I am sometimes asked who pays my commission if a buyer wanted to hire me to represent them if they buy a house. Normal protocol in California is the seller's hired broker agrees to pay the buyer's hired broker a split of the commission that the seller has agreed to pay the listing broker per their listing agreement once they enter the property in the MLS (Multiple Listing Service).
So if a seller hired a listing broker to sell their home for a 6% commission the listing broker can agree to split the 6% commission with the real estate agent representing the buyer. Sometimes the split is in half, sometimes it can be more or less. It depends how the hired Realtor wants to do the split or how much of a commission he took in the first place.

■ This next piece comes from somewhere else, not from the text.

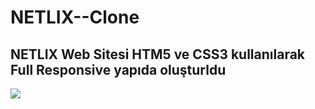  <h1>NETLIX--Clone </h1>

 <h2>NETLIX Web Sitesi HTM5 ve CSS3 kullanılarak Full Responsive yapıda oluşturldu</h2>

 ![](proje.gif)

A lot of buyers don't realize that they can have their own representation when buying new construction. In most cases the builder offers a commission or referral fee to the agent that registers the buyer. The key with new construction though is the Realtor must be there on your very first visit or the builder will not allow them to represent you and get paid. If you bring a Realtor to register you make sure they are willing to go through all the important steps with you. (i.e. contract signing, design center, loan meetings, walk through, home inspection etc.) I always want to be there for my client to protect and advise them properly to the best of my knowledge.
In some cases if a buyer wants to buy a FSBO (For Sale By Owner) and the seller does not want to pay a Realtor whatsoever the buyer can choose to hire a Realtor and work out a commission with them. For example; I had a client that wanted to buy a house from an acquaintance. The seller refused to pay an agent and really wanted nothing to do with one. My client had worked with me in the past and wanted my representation to protect her regarding contracts, escrow, proper disclosures, contract time frames, and all her rights. We worked out a deal (commission is negotiable) so I would only represent her.

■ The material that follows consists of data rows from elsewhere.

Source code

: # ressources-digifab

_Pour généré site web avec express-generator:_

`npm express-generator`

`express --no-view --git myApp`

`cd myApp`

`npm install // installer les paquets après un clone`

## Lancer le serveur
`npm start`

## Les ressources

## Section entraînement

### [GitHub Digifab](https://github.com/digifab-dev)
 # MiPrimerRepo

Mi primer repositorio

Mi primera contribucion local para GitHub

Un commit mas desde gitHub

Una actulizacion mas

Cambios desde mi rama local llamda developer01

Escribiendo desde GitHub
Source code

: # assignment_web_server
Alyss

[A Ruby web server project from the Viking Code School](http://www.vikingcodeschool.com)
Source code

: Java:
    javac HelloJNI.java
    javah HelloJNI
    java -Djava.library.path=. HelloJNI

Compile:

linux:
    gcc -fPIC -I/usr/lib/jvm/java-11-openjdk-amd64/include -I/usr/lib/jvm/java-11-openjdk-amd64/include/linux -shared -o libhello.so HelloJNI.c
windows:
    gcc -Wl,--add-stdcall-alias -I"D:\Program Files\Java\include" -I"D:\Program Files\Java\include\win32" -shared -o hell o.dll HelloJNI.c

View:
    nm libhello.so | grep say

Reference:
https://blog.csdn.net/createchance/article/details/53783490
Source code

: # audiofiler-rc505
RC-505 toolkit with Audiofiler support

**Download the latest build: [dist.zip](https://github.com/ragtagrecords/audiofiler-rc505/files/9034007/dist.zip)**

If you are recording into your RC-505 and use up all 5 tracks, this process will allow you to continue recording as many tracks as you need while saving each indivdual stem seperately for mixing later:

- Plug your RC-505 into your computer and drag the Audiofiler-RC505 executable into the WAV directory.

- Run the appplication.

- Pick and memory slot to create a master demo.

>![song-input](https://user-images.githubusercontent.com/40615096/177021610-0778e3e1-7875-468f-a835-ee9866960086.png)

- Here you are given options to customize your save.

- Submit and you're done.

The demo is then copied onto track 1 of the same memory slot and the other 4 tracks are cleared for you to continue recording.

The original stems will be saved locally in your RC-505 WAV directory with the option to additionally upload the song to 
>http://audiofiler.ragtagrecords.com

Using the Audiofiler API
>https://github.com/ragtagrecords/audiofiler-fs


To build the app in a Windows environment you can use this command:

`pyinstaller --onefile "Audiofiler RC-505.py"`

When hiring a Realtor to represent you in your purchase you should interview a few agents first. It's not only about finding a house. That's only the beginning. Someone that is full time, well educated in the area, very knowledgeable about contracts, buying "as is" , and contingency time frames is important as well. I recently had a client call me from Sacramento asking me to help her get her deposit back because her local agent (a friend) let her remove all her contingencies and then she couldn't get a loan. She was told she would loose her deposit. Luckily I was able to help her get her $10,000 back but I know many times consumers get ill advised and loose their money.
When a buyer goes directly to the seller's Realtor that is exactly what you're getting.... the seller's Realtor, Yes, they have a fiduciary duty to you but they also have a relationship already established with the seller's. I hate representing both sides because I love fighting and protecting to the best of my ability for my client. If I represent both sides I can only advise both buyer and seller and it's between them.
In any case in this market you should have an experienced Realtor working with youthroughout the home buying process. The seller in most cases pays the commission so there is no reason not to. Some will argue you pay for it in the price but I offer this. The market keeps that in mind, that's why there is appraisals to make sure you don't over pay. Also if you have your own Realtor they can possibly negotiate the house down in price more than a seller or seller's Realtor would for you. We are in a very challenging market right now and chances are you need someone on YOUR side.